En toda su vida no recibió mejor consejo. Se secó el llanto y prometió no volver a verterlo por una hombría que en el fondo no deseaba.

—Si no te enamoras, puedes llegar lejos— se despidió la mujer después de tranquilizar al padre, salvando así al muchacho de una zurra más.

Esa noche Mario habló con su madre y le contó lo sucedido.Ella buscó en lo más profundo de su armario, sustrajo un atadito de billetes arrugados y lo puso en la mano de su hijo. Con ese dinero él tomó un tren a la capital, donde consiguió emplearse haciendo el aseo en una peluquería a cambio de la comida y un jergón para pasar la noche en el mismo local. Estaba deslumbrado. No imaginaba la existencia de un mundo así: tonos claros, perfumes delicados, voces risueñas, frivolidad,calor, ocio. Miraba en los espejos las manos de las profesionales sobre las cabelleras y se maravillaba.

Aprendió a conocer el alma femenina viendo a las mujeres sin tapujos. En las noches,al quedar solo en el salón, ensayaba peinados con las pelucas y probaba sombras,polvos, lápices en su propia cara para adiestrarse en el arte del maquillaje y así descubrió cómo mejorar un rostro mediante colores y pinceles. Pronto le permitieron ensayar con algunas clientes nuevas y a los pocos meses cortaba el cabello como nadie y las damas más exigentes reclamaban sus servicios. Era capaz de transformar a una mujer de aspecto insignificante, valiéndose del marco de un pelo vaporoso y el artificio de los cosméticos sabiamente aplicados, pero, sobre todo, podía dar a cada una la certeza de su atractivo, porque en última instancia la hermosura no es sino una actitud.

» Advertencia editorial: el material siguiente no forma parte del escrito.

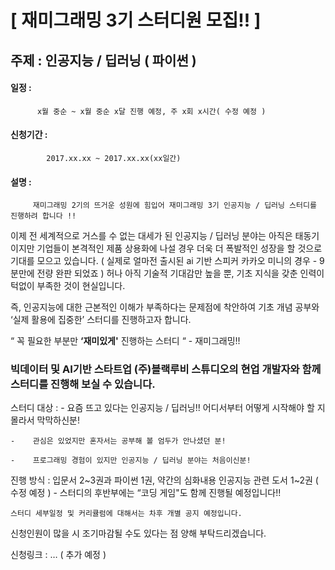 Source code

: #  [ 재미그래밍 3기 스터디원 모집!! ]

## 주제 : 인공지능 / 딥러닝 ( 파이썬 )

#### 일정 : 
          x월 중순 ~ x월 중순 x달 진행 예정, 주 x회 x시간( 수정 예정 )

#### 신청기간 : 
            2017.xx.xx ~ 2017.xx.xx(xx일간)

#### 설명 : 
         재미그래밍 2기의 뜨거운 성원에 힘입어 재미그래밍 3기 인공지능 / 딥러닝 스터디를 진행하려 합니다 !! 

이제 전 세계적으로 거스를 수 없는 대세가 된 인공지능 / 딥러닝 분야는 아직은 태동기이지만 기업들이 본격적인 제품 상용화에 나설 경우 더욱 더 폭발적인 성장을 할 것으로 기대를 모으고 있습니다. ( 실제로 얼마전 출시된 ai 기반 스피커 카카오 미니의 경우 - 9분만에 전량 완판 되었죠 ) 허나 아직 기술적 기대감만 높을 뿐, 기초 지식을 갖춘 인력이 턱없이 부족한 것이 현실입니다. 

즉, 인공지능에 대한 근본적인 이해가 부족하다는 문제점에 착안하여 기초 개념 공부와 ‘실제 활용에 집중한’ 스터디를 진행하고자 합니다.


“ 꼭 필요한 부분만 **‘재미있게'** 진행하는 스터디 “ - 재미그래밍!!


### 빅데이터 및 AI기반 스타트업 (주)블랙루비 스튜디오의 현업 개발자와 함께 스터디를 진행해 보실 수 있습니다.

스터디 대상 : 	-    요즘 뜨고 있다는 인공지능 / 딥러닝!! 
                 어디서부터 어떻게 시작해야 할 지 몰라서 막막하신분!

	-    관심은 있었지만 혼자서는 공부해 볼 엄두가 안나셨던 분!

	-    프로그래밍 경험이 있지만 인공지능 / 딥러닝 분야는 처음이신분!

진행 방식 :  	    입문서 2~3권과 파이썬 1권, 약간의 심화내용 인공지능 관련 도서 
    1~2권 ( 수정 예정 ) - 스터디의 후반부에는 “코딩 게임"도 함께 
    진행될 예정입니다!!

	스터디 세부일정 및 커리큘럼에 대해서는 차후 개별 공지 예정입니다.
	
신청인원이 많을 시 조기마감될 수도 있다는 점 양해 부탁드리겠습니다.


신청링크 : … ( 추가 예정 )
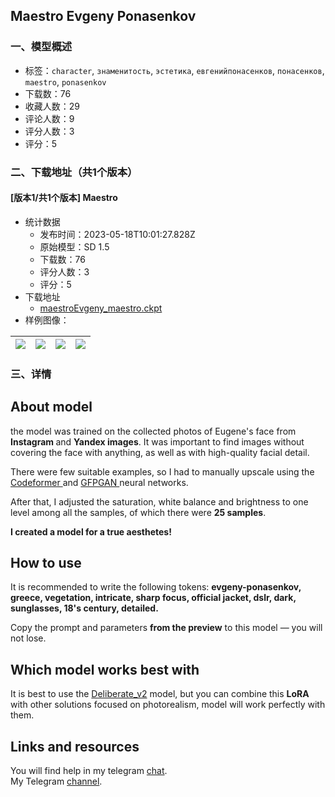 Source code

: ## Maestro Evgeny Ponasenkov
### 一、模型概述

- 标签：`character`, `знаменитость`, `эстетика`, `евгенийпонасенков`, `понасенков`, `maestro`, `ponasenkov`
- 下载数：76
- 收藏人数：29
- 评论人数：9
- 评分人数：3
- 评分：5

### 二、下载地址（共1个版本）

#### [版本1/共1个版本] Maestro

- 统计数据
  - 发布时间：2023-05-18T10:01:27.828Z
  - 原始模型：SD 1.5
  - 下载数：76
  - 评分人数：3
  - 评分：5
- 下载地址
  - [maestroEvgeny_maestro.ckpt](https://civitai.com/api/download/models/5902)
- 样例图像：

| <img src="https://image.civitai.com/xG1nkqKTMzGDvpLrqFT7WA/741f051c-a5ed-43be-a3cb-94bbbbcb802f/width=450/824411.jpeg" /> | <img src="https://image.civitai.com/xG1nkqKTMzGDvpLrqFT7WA/0710a79b-f9e1-4597-841c-fd280620d71b/width=450/824458.jpeg" /> | <img src="https://image.civitai.com/xG1nkqKTMzGDvpLrqFT7WA/15a9496c-55c2-435c-9174-ddde90a9ddf1/width=450/824412.jpeg" /> | <img src="https://image.civitai.com/xG1nkqKTMzGDvpLrqFT7WA/2e404dd3-a434-46a8-9f14-10c31db12819/width=450/824410.jpeg" /> |
| ---- | ---- | ---- | ---- |


### 三、详情
<h2>About model</h2><p>the model was trained on the collected photos of Eugene's face from <strong>Instagram </strong>and <strong>Yandex images</strong>. It was important to find images without covering the face with anything, as well as with high-quality facial detail.</p><p>There were few suitable examples, so I had to manually upscale using the <a target="_blank" rel="ugc" href="https://replicate.com/sczhou/codeformer">Codeformer </a>and <a target="_blank" rel="ugc" href="https://replicate.com/tencentarc/gfpgan">GFPGAN </a>neural networks.</p><p>After that, I adjusted the saturation, white balance and brightness to one level among all the samples, of which there were <strong>25 samples</strong>.</p><p><strong>I created a model for a true aesthetes!</strong></p><h2>How to use</h2><p>It is recommended to write the following tokens: <strong>evgeny-ponasenkov, greece, vegetation, intricate, sharp focus, official jacket, dslr, dark, sunglasses, 18's century, detailed.</strong></p><p>Copy the prompt and parameters <strong>from the preview</strong> to this model — you will not lose.</p><h2>Which model works best with</h2><p>It is best to use the <a target="_blank" rel="ugc" href="https://civitai.com/models/4823/deliberate">Deliberate_v2</a> model, but you can combine this <strong>LoRA </strong>with other solutions focused on photorealism, model will work perfectly with them.</p><h2>Links and resources</h2><p>You will find help in my telegram <a target="_blank" rel="ugc" href="https://t.me/yiu_chat">chat</a>.<br />My Telegram <a target="_blank" rel="ugc" href="https://t.me/neuro_yiu">channel</a>.</p>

Empezó a estudiar sin tregua y a practicar con audacia, ayudado por un instinto infalible capaz de conducirlo siempre a la mejor solución. Era solicitado por novias,modelos,actrices y embajadoras de ultramar. Algunas señoras ricas e influyentes de la ciudad abrieron sus casas para él y por primera vez el hijo del minero puso el pie sobre alfombras persas, bebió té en porcelana transparente y apreció el brillo de la plata labrada, las maderas pulidas, los delicados cristales. Con rapidez aprendió a distinguir los objetos de verdadero valor y decidió que no se conformaría con menos,porque su espíritu sufría con cualquier forma de vulgaridad. Al internarse en el círculo del arte y la cultura supo que no podría retroceder jamás. Dejó en libertad su caudal creativo y su visión para los negocios y en pocos años era el dueño del salón de belleza más prestigioso de la capital y de una pequeña tienda de antigüedades, pantalla de tráficos discretos. Se convirtió en experto en obras de arte, muebles finos, artículos de lujo, consultado por la gente de mejor posición.Siempre estaba ocupado y de prisa, pero nunca olvidó que la primera oportunidad paratriunfar se la brindó la revista donde trabajaba Irene Beltrán, por eso cuando lo reclamaban para un desfile o reportaje de moda y belleza, abandonaba sus otras labores y se presentaba equipado con su célebre maletín de las transformaciones donde guardaba los elementos de su trabajo. Llegó a tener tanta influencia que en las grandes fiestas de sociedad las damas más atrevidas maquilladas por él, lucían con orgullo su firma en la mejilla izquierda como un tatuaje de beduina.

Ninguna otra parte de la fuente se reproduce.